TUR: How have you used art media forms in helping to create an holistic body of artistic work that searches for a more complete expression of your own innermost and most powerful states of emotion, inspiration, contemplation, and self-identity?
Shaw: I am constantly caught in a state of perfection and wabisabi. I like to make art that has a flow that is pleasing to both the eye and the hands. Most of my work, when you take the time to look at it and touch it, people find comfort both physically and mentally. Exclusively working with wood, I have found that it doesn’t necessarily always like to be forced, so I often use the imperfections in the wood to form it into something that it tells me it wants to be.
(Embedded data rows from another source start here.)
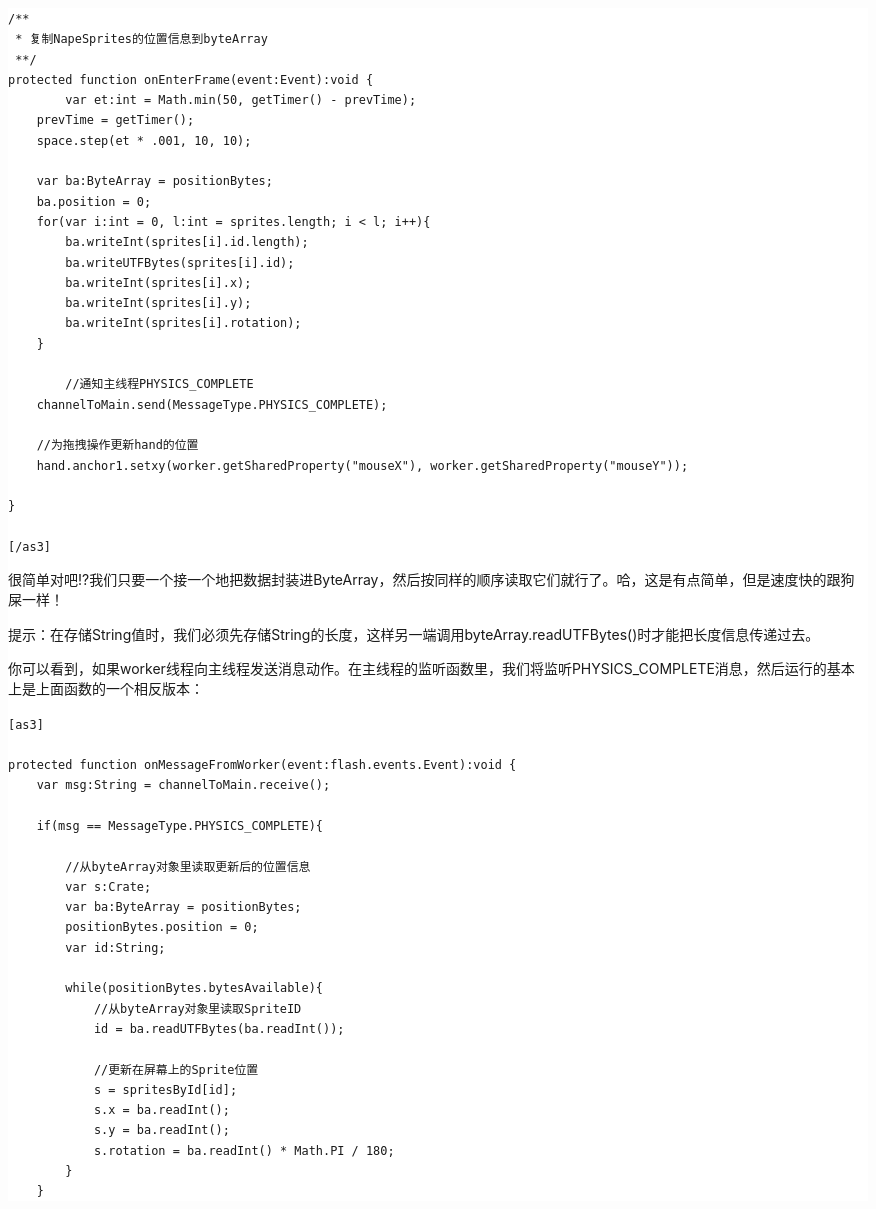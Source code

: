     /**
     * 复制NapeSprites的位置信息到byteArray
     **/
    protected function onEnterFrame(event:Event):void {
            var et:int = Math.min(50, getTimer() - prevTime);
    	prevTime = getTimer();
    	space.step(et * .001, 10, 10);
    
    	var ba:ByteArray = positionBytes;
    	ba.position = 0;
    	for(var i:int = 0, l:int = sprites.length; i < l; i++){
    		ba.writeInt(sprites[i].id.length);
    		ba.writeUTFBytes(sprites[i].id);
    		ba.writeInt(sprites[i].x);
    		ba.writeInt(sprites[i].y);
    		ba.writeInt(sprites[i].rotation);
    	}
    
            //通知主线程PHYSICS_COMPLETE
    	channelToMain.send(MessageType.PHYSICS_COMPLETE);
    
    	//为拖拽操作更新hand的位置
    	hand.anchor1.setxy(worker.getSharedProperty("mouseX"), worker.getSharedProperty("mouseY"));
    
    }
    
    [/as3]


很简单对吧!?我们只要一个接一个地把数据封装进ByteArray，然后按同样的顺序读取它们就行了。哈，这是有点简单，但是速度快的跟狗屎一样！

提示：在存储String值时，我们必须先存储String的长度，这样另一端调用byteArray.readUTFBytes()时才能把长度信息传递过去。

你可以看到，如果worker线程向主线程发送消息动作。在主线程的监听函数里，我们将监听PHYSICS_COMPLETE消息，然后运行的基本上是上面函数的一个相反版本：

    
    [as3]
    
    protected function onMessageFromWorker(event:flash.events.Event):void {
    	var msg:String = channelToMain.receive();
    
    	if(msg == MessageType.PHYSICS_COMPLETE){
    
    		//从byteArray对象里读取更新后的位置信息
    		var s:Crate;
    		var ba:ByteArray = positionBytes;
    		positionBytes.position = 0;
    		var id:String;
    
    		while(positionBytes.bytesAvailable){
    			//从byteArray对象里读取SpriteID
    			id = ba.readUTFBytes(ba.readInt());
    
    			//更新在屏幕上的Sprite位置
    			s = spritesById[id];
    			s.x = ba.readInt();
    			s.y = ba.readInt();
    			s.rotation = ba.readInt() * Math.PI / 180;
    		}
    	} 
    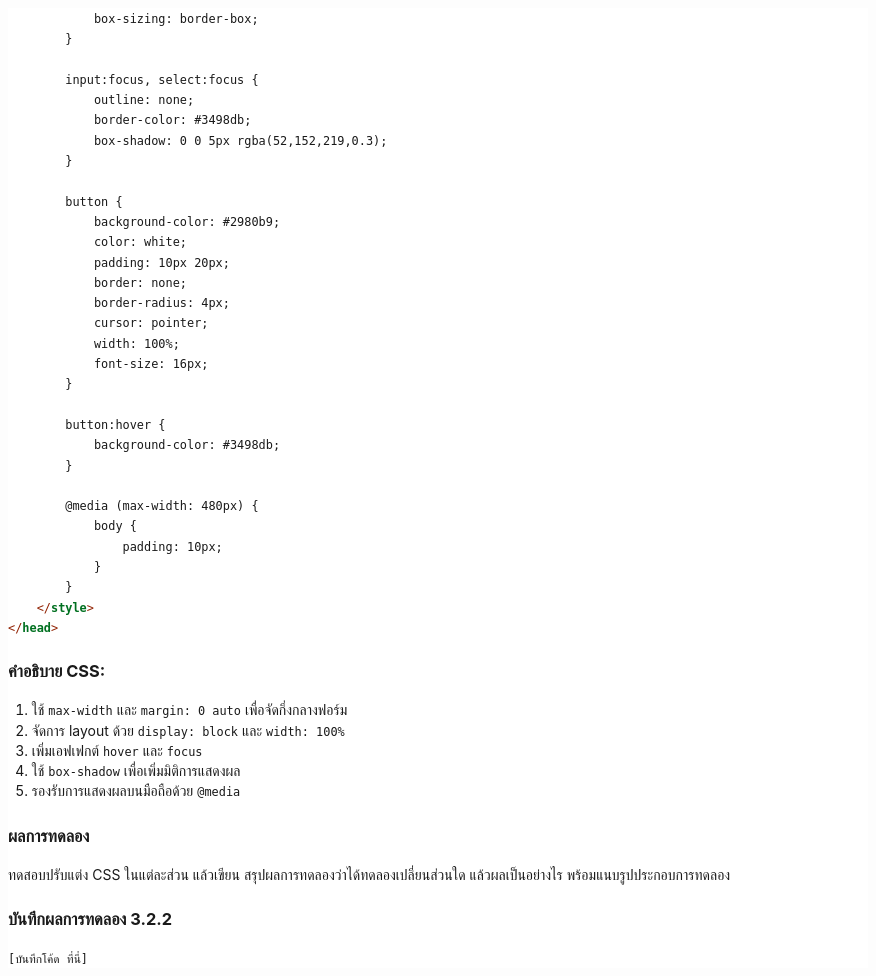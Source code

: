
 ```html
            box-sizing: border-box;
        }

        input:focus, select:focus {
            outline: none;
            border-color: #3498db;
            box-shadow: 0 0 5px rgba(52,152,219,0.3);
        }

        button {
            background-color: #2980b9;
            color: white;
            padding: 10px 20px;
            border: none;
            border-radius: 4px;
            cursor: pointer;
            width: 100%;
            font-size: 16px;
        }

        button:hover {
            background-color: #3498db;
        }

        @media (max-width: 480px) {
            body {
                padding: 10px;
            }
        }
    </style>
</head>
```

### คำอธิบาย CSS:

1. ใช้ `max-width` และ `margin: 0 auto` เพื่อจัดกึ่งกลางฟอร์ม
2. จัดการ layout ด้วย `display: block` และ `width: 100%`
3. เพิ่มเอฟเฟกต์ `hover` และ `focus`
4. ใช้ `box-shadow` เพื่อเพิ่มมิติการแสดงผล
5. รองรับการแสดงผลบนมือถือด้วย `@media`

### ผลการทดลอง
ทดสอบปรับแต่ง CSS ในแต่ละส่วน แล้วเขียน สรุปผลการทดลองว่าได้ทดลองเปลี่ยนส่วนใด แล้วผลเป็นอย่างไร พร้อมแนบรูปประกอบการทดลอง

### บันทึกผลการทดลอง 3.2.2
```html
[บันทึกโค้ด ที่นี่]
```
<!DOCTYPE html>
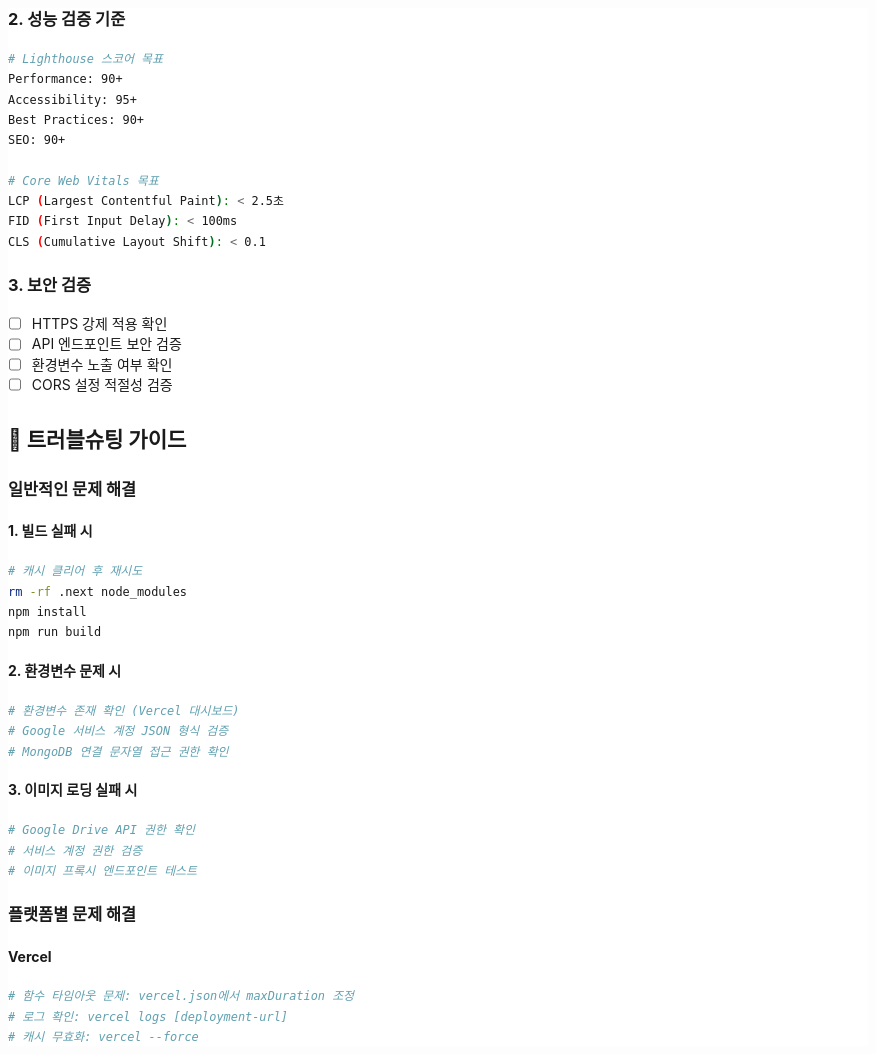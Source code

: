 ### 2. 성능 검증 기준
```bash
# Lighthouse 스코어 목표
Performance: 90+
Accessibility: 95+  
Best Practices: 90+
SEO: 90+

# Core Web Vitals 목표
LCP (Largest Contentful Paint): < 2.5초
FID (First Input Delay): < 100ms
CLS (Cumulative Layout Shift): < 0.1
```

### 3. 보안 검증
- [ ] HTTPS 강제 적용 확인
- [ ] API 엔드포인트 보안 검증
- [ ] 환경변수 노출 여부 확인
- [ ] CORS 설정 적절성 검증

## 🚨 트러블슈팅 가이드

### 일반적인 문제 해결

#### 1. 빌드 실패 시
```bash
# 캐시 클리어 후 재시도
rm -rf .next node_modules
npm install
npm run build
```

#### 2. 환경변수 문제 시
```bash
# 환경변수 존재 확인 (Vercel 대시보드)
# Google 서비스 계정 JSON 형식 검증
# MongoDB 연결 문자열 접근 권한 확인
```

#### 3. 이미지 로딩 실패 시
```bash
# Google Drive API 권한 확인
# 서비스 계정 권한 검증
# 이미지 프록시 엔드포인트 테스트
```

### 플랫폼별 문제 해결

#### Vercel
```bash
# 함수 타임아웃 문제: vercel.json에서 maxDuration 조정
# 로그 확인: vercel logs [deployment-url]
# 캐시 무효화: vercel --force
```
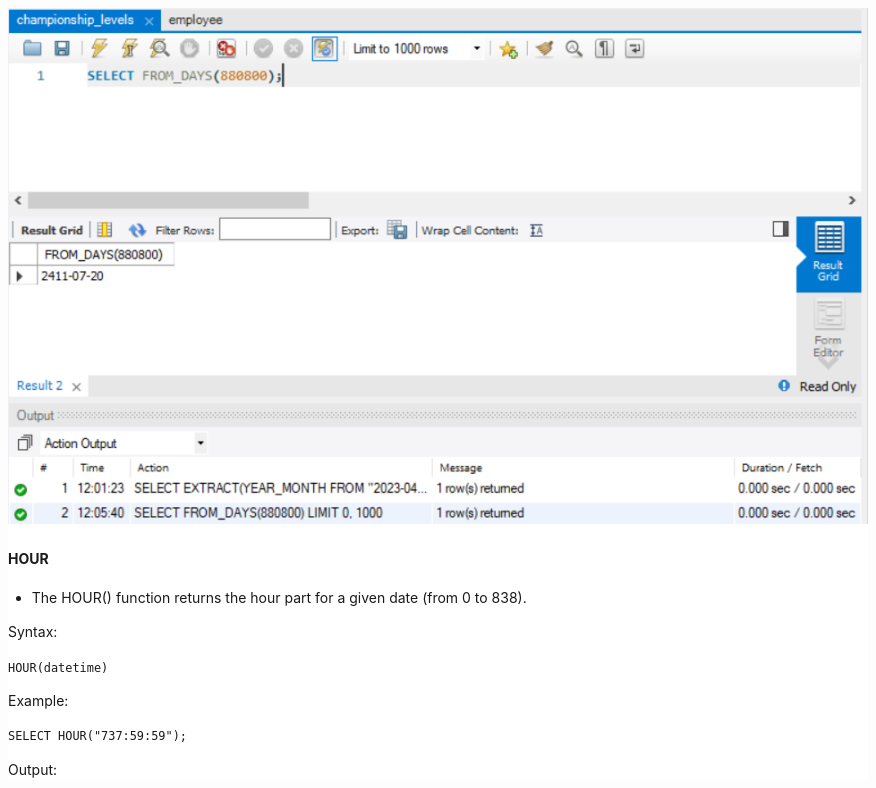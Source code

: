 ![image FROM_DAYS ](images/from-day.png)

#### HOUR

* The HOUR() function returns the hour part for a given date (from 0 to 838).


Syntax:

```
HOUR(datetime)
```

Example:

```
SELECT HOUR("737:59:59");
```
Output:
TUR: What is your training as an artist? Who do you consider your most significant influences and inspirations? Do these influences shift as you progress both in your work and life?
Shaw: I do not have any artistic training. I am a 6th generation woodworker, and learned to build functional items – namely cabinetry. I always had a desire to do more than simply building boxes, so I began sketching the ideas in my head and eventually making them. I am heavily influenced by classic mid-century design and architecture. To date my eye continues to be drawn to those mid-century lines and shapes.
TUR: Do you work full-time exclusively as an artist? Or, how do you augment your work as an artist?
Shaw: I do work full-time exclusively as an artist. When I first began my artistic journey a decade ago, it was in my free time when I was working as a park ranger.
TUR: Do you find it easy or difficult to start new work? And, typically, how do you prepare yourself to handle both the creative and physical demands of creating your art?
Shaw: New work is easy for me. Generally, when starting something new, I have been thinking about it for a while, and find that when I begin, all of those ideas just flow into the creation. I don’t really prepare to handle mental and physical demands, but I do generally have several pieces in the work at one time, so that if I feel any mental or physical blocks, I can move on to something else until I am rested or the creativity for that particular piece returns.
TUR: With regard to participating in the Utah Arts Festival, please share your feelings about being a part of this enterprise? Have you been in other festivals and do you plan to explore other festival venues?
Shaw: I am excited to be a part of the UAF this year. I have seen and heard great things about it from the internet and other artistis. And, I have never traveled so far west for a festival. I do travel the midwest and eastern states full-time throughout the year to participate in approximately twenty shows. I will continue to participate in festivals as long as I am able to create and people are interested in my work.